Please show every line from the entries that carries the word "noalign".

[Stored data entries]
━━━━━━━━━━━━━━━━━━━━

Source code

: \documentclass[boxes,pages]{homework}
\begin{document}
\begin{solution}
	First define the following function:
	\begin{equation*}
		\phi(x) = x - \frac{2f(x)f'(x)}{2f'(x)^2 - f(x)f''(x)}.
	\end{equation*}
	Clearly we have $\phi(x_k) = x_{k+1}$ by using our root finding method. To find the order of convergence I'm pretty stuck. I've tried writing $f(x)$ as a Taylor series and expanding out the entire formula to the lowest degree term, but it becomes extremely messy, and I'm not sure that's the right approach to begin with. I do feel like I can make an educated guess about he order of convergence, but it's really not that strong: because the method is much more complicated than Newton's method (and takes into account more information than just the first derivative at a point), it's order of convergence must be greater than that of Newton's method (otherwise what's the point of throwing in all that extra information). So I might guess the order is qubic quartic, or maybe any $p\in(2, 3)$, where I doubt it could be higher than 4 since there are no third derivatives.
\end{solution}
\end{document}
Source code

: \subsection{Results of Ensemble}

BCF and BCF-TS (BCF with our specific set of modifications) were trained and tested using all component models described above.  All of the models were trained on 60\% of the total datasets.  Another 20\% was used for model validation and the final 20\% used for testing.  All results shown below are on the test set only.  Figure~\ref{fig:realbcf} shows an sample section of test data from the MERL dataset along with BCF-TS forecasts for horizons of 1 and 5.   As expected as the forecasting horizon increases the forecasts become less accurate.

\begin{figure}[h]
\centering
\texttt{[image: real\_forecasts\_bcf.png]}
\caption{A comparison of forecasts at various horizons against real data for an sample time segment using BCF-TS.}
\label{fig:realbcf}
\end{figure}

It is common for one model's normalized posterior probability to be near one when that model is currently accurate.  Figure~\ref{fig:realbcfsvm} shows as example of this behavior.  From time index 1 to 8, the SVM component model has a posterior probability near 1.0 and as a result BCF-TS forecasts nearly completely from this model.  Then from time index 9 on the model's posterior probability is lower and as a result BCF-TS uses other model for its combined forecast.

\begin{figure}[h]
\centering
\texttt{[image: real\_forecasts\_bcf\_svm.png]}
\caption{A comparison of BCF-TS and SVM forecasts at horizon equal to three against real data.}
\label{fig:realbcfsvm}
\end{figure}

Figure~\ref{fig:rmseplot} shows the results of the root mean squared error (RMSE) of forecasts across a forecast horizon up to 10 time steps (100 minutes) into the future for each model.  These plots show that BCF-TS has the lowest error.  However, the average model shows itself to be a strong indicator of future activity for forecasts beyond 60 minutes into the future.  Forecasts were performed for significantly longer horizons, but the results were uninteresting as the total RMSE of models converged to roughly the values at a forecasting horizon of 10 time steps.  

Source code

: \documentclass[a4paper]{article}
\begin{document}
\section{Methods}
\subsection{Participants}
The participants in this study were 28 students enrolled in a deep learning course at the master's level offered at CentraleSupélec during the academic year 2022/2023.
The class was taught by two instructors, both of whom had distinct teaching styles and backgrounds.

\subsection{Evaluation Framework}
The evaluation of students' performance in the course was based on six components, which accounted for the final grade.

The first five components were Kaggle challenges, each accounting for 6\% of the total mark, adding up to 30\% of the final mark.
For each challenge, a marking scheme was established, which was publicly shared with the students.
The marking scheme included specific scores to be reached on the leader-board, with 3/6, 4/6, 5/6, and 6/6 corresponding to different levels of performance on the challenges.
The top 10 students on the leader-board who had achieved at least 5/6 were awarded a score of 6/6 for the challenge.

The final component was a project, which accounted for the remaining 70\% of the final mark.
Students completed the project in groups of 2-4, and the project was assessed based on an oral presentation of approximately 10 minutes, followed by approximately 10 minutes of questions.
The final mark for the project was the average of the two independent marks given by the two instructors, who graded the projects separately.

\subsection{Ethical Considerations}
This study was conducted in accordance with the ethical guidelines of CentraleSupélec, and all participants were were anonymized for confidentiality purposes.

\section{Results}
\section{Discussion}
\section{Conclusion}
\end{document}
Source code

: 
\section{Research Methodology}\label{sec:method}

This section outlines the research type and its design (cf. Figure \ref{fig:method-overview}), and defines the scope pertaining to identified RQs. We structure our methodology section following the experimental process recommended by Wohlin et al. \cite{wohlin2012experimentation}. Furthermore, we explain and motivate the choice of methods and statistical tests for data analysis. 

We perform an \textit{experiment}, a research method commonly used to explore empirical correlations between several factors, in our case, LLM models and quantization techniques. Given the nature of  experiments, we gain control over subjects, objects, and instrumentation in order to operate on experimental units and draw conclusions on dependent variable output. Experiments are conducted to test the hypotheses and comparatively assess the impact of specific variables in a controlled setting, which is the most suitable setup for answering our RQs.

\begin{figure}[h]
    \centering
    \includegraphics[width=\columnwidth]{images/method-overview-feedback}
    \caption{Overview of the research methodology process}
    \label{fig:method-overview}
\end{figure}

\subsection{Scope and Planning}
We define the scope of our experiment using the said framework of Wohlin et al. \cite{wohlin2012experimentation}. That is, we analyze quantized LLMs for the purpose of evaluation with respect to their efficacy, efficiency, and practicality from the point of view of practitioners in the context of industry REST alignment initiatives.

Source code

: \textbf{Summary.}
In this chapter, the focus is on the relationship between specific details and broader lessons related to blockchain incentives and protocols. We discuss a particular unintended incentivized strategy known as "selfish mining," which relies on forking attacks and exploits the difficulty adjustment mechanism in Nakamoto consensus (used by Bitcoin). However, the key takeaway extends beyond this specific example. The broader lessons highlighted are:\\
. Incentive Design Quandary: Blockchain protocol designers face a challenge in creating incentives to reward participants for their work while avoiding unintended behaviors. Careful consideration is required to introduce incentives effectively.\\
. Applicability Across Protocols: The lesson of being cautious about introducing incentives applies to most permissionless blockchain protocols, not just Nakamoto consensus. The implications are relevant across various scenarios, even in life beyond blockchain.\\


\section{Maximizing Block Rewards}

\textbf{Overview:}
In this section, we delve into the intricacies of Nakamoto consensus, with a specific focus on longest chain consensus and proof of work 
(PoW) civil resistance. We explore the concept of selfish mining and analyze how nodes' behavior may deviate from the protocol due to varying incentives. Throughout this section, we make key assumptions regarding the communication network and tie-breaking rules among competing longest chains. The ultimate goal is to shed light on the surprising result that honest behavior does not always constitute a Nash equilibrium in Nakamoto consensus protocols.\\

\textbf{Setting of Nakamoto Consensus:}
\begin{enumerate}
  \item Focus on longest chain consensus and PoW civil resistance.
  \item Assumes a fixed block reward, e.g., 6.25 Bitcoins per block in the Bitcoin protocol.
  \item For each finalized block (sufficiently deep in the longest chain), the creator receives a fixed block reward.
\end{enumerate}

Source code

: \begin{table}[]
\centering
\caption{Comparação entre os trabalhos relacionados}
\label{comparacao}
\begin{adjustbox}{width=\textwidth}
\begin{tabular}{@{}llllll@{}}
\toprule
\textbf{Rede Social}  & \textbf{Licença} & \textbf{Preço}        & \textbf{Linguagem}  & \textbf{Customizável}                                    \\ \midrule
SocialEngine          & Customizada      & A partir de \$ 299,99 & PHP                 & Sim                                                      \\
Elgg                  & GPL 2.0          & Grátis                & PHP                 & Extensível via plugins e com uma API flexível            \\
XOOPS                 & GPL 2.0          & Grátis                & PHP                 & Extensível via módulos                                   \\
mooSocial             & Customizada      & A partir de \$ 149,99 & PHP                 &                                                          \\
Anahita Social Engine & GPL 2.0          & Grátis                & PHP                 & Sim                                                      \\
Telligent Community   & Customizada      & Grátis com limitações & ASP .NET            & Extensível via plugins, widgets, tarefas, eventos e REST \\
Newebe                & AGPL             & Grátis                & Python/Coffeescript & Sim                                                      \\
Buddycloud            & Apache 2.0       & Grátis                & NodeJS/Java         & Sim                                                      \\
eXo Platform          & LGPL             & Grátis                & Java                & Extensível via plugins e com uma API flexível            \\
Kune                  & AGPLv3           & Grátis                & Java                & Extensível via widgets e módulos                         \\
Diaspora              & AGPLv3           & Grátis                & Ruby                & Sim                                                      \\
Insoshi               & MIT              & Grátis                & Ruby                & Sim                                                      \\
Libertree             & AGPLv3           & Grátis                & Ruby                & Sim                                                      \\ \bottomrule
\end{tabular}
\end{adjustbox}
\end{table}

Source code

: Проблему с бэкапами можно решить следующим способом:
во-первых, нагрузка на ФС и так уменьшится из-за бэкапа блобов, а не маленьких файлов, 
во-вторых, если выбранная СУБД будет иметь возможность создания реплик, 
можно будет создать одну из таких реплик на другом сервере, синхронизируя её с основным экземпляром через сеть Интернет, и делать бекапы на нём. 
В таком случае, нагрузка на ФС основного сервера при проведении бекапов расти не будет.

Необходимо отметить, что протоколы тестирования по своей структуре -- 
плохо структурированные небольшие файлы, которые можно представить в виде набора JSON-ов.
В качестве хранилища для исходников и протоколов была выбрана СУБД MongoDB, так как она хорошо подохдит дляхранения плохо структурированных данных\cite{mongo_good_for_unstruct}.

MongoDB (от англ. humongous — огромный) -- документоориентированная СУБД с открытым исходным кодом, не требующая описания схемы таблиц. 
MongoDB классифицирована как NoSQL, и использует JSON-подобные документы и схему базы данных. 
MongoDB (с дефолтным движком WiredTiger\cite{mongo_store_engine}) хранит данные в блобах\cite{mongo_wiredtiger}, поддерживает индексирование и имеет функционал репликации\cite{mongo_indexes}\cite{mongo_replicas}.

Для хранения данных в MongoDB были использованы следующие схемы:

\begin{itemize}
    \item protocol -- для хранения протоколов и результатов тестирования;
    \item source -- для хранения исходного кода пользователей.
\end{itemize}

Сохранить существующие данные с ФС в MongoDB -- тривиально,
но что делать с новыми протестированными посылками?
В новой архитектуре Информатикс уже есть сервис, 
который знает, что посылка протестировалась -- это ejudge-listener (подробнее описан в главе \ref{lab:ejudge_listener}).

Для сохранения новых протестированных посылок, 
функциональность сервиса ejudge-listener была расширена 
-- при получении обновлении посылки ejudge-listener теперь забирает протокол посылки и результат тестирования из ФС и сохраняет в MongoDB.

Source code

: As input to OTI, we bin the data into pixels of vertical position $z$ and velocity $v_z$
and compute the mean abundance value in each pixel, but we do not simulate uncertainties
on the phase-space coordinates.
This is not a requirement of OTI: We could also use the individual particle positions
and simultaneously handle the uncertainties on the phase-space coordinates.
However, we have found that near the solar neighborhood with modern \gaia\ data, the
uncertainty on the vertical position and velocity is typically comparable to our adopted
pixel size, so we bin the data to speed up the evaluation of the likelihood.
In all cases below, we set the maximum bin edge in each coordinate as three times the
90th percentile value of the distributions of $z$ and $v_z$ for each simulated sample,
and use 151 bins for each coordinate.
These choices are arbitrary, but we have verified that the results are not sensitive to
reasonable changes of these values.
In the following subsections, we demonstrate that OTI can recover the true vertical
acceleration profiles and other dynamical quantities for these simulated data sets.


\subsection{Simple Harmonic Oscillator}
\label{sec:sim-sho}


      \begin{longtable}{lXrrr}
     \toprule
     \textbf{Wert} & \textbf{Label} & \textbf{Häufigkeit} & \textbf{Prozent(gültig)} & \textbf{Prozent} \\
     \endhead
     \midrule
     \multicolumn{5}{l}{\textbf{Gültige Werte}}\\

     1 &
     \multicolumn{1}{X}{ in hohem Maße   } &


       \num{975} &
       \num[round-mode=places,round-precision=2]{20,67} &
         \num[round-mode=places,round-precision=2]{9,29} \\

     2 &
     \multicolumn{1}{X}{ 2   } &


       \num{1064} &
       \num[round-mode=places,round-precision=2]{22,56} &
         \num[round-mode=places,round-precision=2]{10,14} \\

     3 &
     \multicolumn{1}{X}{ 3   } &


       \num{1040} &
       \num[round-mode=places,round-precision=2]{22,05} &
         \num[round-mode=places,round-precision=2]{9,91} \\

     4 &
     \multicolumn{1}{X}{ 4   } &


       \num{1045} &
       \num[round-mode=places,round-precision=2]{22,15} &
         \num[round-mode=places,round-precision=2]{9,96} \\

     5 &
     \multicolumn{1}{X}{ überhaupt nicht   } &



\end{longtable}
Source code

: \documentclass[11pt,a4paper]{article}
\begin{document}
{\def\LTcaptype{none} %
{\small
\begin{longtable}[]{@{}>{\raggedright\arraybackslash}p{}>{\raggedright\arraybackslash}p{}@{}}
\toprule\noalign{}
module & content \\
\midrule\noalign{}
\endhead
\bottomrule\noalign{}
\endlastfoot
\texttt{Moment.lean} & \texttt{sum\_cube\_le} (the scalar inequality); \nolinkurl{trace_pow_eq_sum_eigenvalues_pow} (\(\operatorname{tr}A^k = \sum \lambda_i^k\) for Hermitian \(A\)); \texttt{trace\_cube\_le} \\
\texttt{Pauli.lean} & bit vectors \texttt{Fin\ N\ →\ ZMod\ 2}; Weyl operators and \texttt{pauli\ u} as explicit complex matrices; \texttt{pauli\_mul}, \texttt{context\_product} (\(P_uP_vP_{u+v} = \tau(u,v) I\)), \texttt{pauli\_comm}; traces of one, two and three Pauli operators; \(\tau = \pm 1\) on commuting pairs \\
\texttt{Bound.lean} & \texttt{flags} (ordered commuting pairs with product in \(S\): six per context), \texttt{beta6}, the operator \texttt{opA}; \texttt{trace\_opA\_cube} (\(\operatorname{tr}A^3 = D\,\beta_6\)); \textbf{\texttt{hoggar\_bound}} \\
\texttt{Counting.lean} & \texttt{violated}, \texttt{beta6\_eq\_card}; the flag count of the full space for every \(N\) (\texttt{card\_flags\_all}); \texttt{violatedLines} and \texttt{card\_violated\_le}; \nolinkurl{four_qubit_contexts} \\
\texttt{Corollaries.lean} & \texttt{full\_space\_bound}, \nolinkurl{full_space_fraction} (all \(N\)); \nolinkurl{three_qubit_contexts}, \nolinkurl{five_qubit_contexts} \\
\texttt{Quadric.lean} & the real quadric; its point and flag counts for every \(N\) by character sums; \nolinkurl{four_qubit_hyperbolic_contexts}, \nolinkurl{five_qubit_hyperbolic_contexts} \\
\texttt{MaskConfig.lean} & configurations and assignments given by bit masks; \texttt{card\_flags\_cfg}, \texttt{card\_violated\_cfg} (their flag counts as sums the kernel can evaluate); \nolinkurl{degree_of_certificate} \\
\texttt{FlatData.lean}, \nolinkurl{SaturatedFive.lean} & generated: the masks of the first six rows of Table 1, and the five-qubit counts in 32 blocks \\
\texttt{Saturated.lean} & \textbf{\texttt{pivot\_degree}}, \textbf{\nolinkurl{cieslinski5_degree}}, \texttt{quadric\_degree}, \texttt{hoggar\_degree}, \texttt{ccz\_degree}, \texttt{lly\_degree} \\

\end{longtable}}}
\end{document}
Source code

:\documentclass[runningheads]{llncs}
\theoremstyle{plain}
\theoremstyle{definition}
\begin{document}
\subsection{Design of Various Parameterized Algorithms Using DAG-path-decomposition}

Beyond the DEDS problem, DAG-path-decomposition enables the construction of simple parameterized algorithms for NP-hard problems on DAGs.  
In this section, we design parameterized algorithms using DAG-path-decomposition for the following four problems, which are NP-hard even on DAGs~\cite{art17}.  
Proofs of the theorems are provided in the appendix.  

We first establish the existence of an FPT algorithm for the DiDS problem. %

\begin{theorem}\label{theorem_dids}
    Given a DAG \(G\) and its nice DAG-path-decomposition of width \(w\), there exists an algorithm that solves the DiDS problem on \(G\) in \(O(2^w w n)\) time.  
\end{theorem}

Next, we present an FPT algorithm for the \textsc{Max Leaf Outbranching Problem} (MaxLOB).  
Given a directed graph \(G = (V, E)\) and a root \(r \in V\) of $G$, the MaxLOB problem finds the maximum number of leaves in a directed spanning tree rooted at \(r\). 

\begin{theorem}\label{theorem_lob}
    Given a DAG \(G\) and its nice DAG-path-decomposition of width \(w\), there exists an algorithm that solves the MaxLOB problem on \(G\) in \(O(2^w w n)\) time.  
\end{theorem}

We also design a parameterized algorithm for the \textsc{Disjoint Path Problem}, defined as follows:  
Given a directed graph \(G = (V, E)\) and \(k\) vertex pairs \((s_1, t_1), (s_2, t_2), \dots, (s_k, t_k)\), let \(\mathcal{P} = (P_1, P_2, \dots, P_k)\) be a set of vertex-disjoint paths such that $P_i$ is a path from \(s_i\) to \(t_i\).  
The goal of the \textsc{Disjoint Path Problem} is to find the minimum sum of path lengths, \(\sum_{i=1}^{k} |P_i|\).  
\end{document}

━━━━━━━━━━━━━━━━━━━━

# Answer section
\toprule\noalign{}
\midrule\noalign{}
\bottomrule\noalign{}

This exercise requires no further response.